• **BRIEF**: In the data below, find each line that contains the word "started" and copy it.

________________

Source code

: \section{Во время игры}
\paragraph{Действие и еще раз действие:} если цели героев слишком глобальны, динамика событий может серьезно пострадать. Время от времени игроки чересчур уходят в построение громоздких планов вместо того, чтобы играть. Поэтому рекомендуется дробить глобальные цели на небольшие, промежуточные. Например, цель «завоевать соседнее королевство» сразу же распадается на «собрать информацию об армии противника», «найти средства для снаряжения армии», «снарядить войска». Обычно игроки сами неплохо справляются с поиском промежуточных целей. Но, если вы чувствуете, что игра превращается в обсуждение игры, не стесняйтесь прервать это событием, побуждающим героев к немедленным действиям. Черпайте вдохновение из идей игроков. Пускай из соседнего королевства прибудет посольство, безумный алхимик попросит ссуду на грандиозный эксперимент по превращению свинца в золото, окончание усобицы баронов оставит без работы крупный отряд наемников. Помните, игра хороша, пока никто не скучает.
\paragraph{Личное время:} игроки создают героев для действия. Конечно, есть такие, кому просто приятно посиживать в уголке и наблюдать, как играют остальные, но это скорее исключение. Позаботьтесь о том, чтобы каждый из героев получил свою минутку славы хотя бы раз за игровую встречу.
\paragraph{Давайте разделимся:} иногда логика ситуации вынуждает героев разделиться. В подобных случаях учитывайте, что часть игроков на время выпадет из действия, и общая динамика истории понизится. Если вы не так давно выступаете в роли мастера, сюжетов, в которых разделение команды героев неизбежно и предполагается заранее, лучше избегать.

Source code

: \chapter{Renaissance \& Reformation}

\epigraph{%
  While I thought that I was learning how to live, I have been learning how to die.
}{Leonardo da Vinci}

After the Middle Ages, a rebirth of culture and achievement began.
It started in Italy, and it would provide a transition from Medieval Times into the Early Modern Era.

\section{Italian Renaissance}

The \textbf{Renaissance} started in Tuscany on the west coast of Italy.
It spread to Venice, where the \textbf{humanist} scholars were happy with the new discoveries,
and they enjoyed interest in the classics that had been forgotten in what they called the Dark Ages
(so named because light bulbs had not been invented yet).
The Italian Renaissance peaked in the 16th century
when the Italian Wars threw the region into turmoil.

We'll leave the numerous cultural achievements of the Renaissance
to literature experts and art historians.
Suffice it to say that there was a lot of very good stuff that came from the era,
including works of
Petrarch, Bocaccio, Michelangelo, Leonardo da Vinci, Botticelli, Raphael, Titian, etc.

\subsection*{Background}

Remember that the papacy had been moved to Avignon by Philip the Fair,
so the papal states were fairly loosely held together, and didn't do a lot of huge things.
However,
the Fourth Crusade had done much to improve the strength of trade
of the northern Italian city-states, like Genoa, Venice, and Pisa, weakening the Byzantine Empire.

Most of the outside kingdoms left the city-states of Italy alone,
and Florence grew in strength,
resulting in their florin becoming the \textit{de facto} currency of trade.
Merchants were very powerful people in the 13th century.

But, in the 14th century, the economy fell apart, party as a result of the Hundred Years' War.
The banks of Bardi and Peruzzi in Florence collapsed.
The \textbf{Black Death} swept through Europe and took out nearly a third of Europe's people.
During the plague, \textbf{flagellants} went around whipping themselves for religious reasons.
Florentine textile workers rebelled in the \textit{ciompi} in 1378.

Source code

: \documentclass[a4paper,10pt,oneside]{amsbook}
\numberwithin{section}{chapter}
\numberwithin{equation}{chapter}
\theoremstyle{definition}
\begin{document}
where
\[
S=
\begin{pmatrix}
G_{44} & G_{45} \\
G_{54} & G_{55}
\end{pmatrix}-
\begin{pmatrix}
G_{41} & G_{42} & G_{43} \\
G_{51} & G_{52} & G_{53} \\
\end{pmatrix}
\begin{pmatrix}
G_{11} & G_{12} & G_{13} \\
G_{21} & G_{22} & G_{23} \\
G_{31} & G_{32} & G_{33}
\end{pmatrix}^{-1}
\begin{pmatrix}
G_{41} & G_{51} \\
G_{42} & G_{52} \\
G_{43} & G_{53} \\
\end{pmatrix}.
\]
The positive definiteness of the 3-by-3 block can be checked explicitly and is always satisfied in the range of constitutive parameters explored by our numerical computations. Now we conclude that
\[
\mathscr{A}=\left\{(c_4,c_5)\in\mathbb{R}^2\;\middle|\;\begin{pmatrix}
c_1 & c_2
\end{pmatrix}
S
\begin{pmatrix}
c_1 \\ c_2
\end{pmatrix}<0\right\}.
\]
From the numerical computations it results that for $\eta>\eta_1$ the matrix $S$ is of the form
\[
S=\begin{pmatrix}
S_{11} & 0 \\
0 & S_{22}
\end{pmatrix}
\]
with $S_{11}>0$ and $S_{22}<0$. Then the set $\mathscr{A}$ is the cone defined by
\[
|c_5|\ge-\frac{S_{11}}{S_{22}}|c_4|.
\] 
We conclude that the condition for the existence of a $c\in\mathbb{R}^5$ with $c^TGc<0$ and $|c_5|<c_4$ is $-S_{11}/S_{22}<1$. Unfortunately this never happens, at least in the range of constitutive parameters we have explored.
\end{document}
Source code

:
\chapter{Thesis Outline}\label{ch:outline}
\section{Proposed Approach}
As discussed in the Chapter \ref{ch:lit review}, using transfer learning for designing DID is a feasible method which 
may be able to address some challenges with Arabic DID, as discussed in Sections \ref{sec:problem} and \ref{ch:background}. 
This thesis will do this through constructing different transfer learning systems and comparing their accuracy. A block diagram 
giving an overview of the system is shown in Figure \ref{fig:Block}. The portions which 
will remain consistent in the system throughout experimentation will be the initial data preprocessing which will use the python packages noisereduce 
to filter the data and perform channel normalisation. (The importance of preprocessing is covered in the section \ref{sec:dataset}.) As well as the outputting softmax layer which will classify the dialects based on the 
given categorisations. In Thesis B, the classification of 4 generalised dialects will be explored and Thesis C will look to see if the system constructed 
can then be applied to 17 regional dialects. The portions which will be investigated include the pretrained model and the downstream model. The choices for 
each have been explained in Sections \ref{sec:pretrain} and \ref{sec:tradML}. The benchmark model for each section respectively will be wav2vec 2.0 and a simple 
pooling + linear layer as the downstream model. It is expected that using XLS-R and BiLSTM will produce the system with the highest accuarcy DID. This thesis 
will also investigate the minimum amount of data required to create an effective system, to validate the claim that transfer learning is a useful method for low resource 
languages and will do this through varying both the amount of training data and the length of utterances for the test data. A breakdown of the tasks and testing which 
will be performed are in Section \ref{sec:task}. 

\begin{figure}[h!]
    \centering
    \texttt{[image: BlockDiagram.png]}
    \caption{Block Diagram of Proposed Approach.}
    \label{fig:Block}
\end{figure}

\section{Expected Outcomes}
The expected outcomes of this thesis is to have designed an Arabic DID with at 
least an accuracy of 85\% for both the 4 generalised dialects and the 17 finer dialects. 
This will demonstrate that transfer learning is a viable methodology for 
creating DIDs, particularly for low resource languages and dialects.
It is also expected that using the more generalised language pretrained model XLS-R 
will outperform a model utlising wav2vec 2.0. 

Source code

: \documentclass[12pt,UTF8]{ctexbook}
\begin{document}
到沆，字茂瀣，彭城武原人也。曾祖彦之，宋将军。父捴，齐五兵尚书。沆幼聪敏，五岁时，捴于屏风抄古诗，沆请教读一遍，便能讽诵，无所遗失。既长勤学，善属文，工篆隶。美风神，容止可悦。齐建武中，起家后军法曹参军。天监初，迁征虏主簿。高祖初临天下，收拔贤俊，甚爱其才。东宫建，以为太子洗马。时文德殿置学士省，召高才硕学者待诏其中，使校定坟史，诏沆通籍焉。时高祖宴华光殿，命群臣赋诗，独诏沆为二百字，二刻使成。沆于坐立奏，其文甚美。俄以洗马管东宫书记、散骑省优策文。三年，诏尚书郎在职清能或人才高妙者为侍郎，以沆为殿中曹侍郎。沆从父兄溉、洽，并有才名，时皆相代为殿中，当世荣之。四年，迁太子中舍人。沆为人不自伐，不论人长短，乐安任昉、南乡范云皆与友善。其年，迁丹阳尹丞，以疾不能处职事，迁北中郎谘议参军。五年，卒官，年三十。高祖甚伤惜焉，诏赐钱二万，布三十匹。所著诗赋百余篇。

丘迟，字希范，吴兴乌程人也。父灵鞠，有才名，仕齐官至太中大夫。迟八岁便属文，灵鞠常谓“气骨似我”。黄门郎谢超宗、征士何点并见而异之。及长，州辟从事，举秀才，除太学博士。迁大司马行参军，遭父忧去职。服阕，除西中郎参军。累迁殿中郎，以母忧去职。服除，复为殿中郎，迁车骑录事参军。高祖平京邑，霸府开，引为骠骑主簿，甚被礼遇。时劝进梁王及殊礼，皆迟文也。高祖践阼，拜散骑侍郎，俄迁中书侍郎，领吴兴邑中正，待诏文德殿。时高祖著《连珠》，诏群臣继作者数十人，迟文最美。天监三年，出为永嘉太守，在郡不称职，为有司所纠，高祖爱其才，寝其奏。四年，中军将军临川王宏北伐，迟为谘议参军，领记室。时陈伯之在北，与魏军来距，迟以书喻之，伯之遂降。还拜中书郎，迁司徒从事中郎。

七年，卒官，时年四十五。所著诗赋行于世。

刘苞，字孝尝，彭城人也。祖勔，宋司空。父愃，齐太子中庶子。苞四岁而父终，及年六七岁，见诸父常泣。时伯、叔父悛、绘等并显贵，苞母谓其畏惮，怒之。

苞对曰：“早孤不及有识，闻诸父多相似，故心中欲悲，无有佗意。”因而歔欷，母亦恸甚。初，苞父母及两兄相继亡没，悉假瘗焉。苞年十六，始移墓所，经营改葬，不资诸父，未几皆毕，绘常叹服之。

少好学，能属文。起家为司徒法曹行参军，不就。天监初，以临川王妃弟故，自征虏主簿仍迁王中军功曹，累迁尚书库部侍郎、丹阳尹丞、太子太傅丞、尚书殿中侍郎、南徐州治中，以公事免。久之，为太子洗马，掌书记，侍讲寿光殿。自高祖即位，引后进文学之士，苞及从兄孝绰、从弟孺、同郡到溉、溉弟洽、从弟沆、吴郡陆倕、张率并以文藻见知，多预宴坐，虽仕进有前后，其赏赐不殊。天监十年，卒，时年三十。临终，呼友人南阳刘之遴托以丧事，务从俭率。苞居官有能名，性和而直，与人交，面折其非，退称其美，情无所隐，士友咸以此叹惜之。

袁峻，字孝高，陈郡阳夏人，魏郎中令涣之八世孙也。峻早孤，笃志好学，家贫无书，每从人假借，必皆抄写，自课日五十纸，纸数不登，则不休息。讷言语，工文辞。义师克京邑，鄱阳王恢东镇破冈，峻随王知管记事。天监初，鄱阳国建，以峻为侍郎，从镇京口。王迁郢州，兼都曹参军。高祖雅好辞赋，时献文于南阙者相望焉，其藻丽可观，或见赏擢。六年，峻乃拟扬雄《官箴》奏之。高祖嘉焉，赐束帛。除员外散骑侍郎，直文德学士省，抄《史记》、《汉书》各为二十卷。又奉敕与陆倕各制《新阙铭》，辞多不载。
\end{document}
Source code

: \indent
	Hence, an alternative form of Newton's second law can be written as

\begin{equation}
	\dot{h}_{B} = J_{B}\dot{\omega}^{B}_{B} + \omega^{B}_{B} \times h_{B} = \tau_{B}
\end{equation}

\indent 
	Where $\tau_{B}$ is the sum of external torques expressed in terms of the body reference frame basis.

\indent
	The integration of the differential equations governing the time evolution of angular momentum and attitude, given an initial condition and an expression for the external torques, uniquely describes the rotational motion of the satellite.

________________

• **RESULT FOR THIS EXERCISE**:
It started in Italy, and it would provide a transition from Medieval Times into the Early Modern Era.
The \textbf{Renaissance} started in Tuscany on the west coast of Italy.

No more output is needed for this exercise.